ArtemGr
ArtemGr

Reputation: 12567

How can I get os.Errno from os.Error? Other ways to use os.Timeout?

The net.Conn interface provides the SetTimeout methods and I am supposed to check the returned error with os.Timeout. However I see no way of calling os.Timeout on the returned os.Error.

(The os.Error I've got is read unix @: Resource temporarily unavailable which seem to consists of two parts: description of the function which timed out and the strerror description of the EAGAIN. I've tried err == os.EAGAIN and it doesn't work, probably because of the extra information in os.Error).

Upvotes: 1

Views: 1999

Answers (2)

ypb
ypb

Reputation: 116

You need to do a type assertion. Let's say kon is type net.Conn and you read into buffer buf. Then:

if numread, err := kon.Read(buf); err != nil {
    if val, ok := err.(os.Errno); ok {
        if val.Timeout() {
            println("Connection to:", kon.RemoteAddr().String(), "timed out.")
        }
    }
}

That's of course only a gist of the idea.

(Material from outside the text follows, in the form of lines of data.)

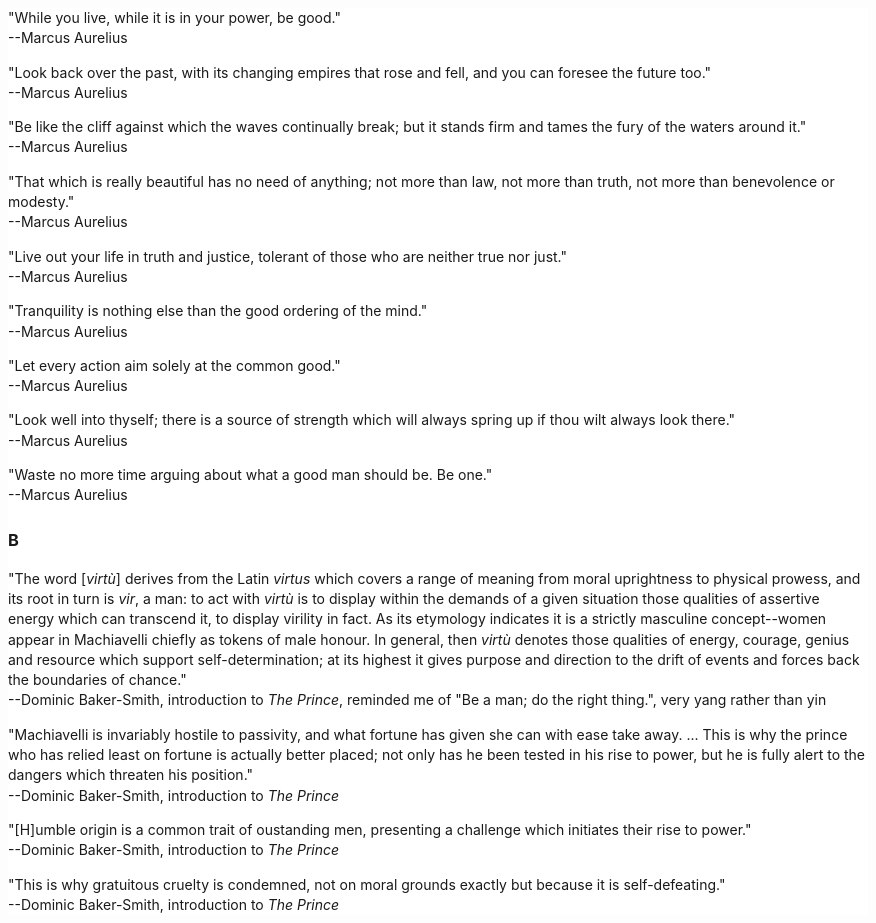 "While you live, while it is in your power, be good."  
--Marcus Aurelius

"Look back over the past, with its changing empires that rose and fell, and you can foresee the future too."  
--Marcus Aurelius

"Be like the cliff against which the waves continually break; but it stands firm and tames the fury of the waters around it."  
--Marcus Aurelius

"That which is really beautiful has no need of anything; not more than law, not more than truth, not more than benevolence or modesty."  
--Marcus Aurelius

"Live out your life in truth and justice, tolerant of those who are neither true nor just."  
--Marcus Aurelius

"Tranquility is nothing else than the good ordering of the mind."  
--Marcus Aurelius

"Let every action aim solely at the common good."  
--Marcus Aurelius

"Look well into thyself; there is a source of strength which will always spring up if thou wilt always look there."  
--Marcus Aurelius

"Waste no more time arguing about what a good man should be. Be one."  
--Marcus Aurelius

<a class="anchor" id="B"></a>
### B

"The word [*virtù*] derives from the Latin *virtus* which covers a range of meaning from moral uprightness to physical prowess, and its root in turn is *vir*, a man: to act with *virtù* is to display within the demands of a given situation those qualities of assertive energy which can transcend it, to display virility in fact. As its etymology indicates it is a strictly masculine concept--women appear in Machiavelli chiefly as tokens of male honour. In general, then *virtù* denotes those qualities of energy, courage, genius and resource which support self-determination; at its highest it gives purpose and direction to the drift of events and forces back the boundaries of chance."  
--Dominic Baker-Smith, introduction to *The Prince*, reminded me of "Be a man; do the right thing.", very yang rather than yin

"Machiavelli is invariably hostile to passivity, and what fortune has given she can with ease take away. ... This is why the prince who has relied least on fortune is actually better placed; not only has he been tested in his rise to power, but he is fully alert to the dangers which threaten his position."  
--Dominic Baker-Smith, introduction to *The Prince*

"[H]umble origin is a common trait of oustanding men, presenting a challenge which initiates their rise to power."  
--Dominic Baker-Smith, introduction to *The Prince*

"This is why gratuitous cruelty is condemned, not on moral grounds exactly but because it is self-defeating."  
--Dominic Baker-Smith, introduction to *The Prince*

In practice you probably want to do something more elegant (aka more RL complexleete) and consider more cases at once with Type switches.

Upvotes: 0

kostix
kostix

Reputation: 55553

The "An I/O Package" section of the Go tutorial has this snippet:

func OpenFile(name string, mode int, perm uint32) (file *File, err os.Error) {
  r, e := syscall.Open(name, mode, perm)
  if e != 0 {
    err = os.Errno(e)
  }
  return newFile(r, name), err
}

syscall.Open() has this signature:

func Open(path string, mode int, perm uint32) (fd int, errno int)

So I think it's safe to assume os.Error is still just that integer error code, just with the added fluff and your approach to check it is correct.

To investigate why err == os.EAGAIN did not work for you, I'd print the error as a value of type int and then grepped your platform's errno.h file for the value printed.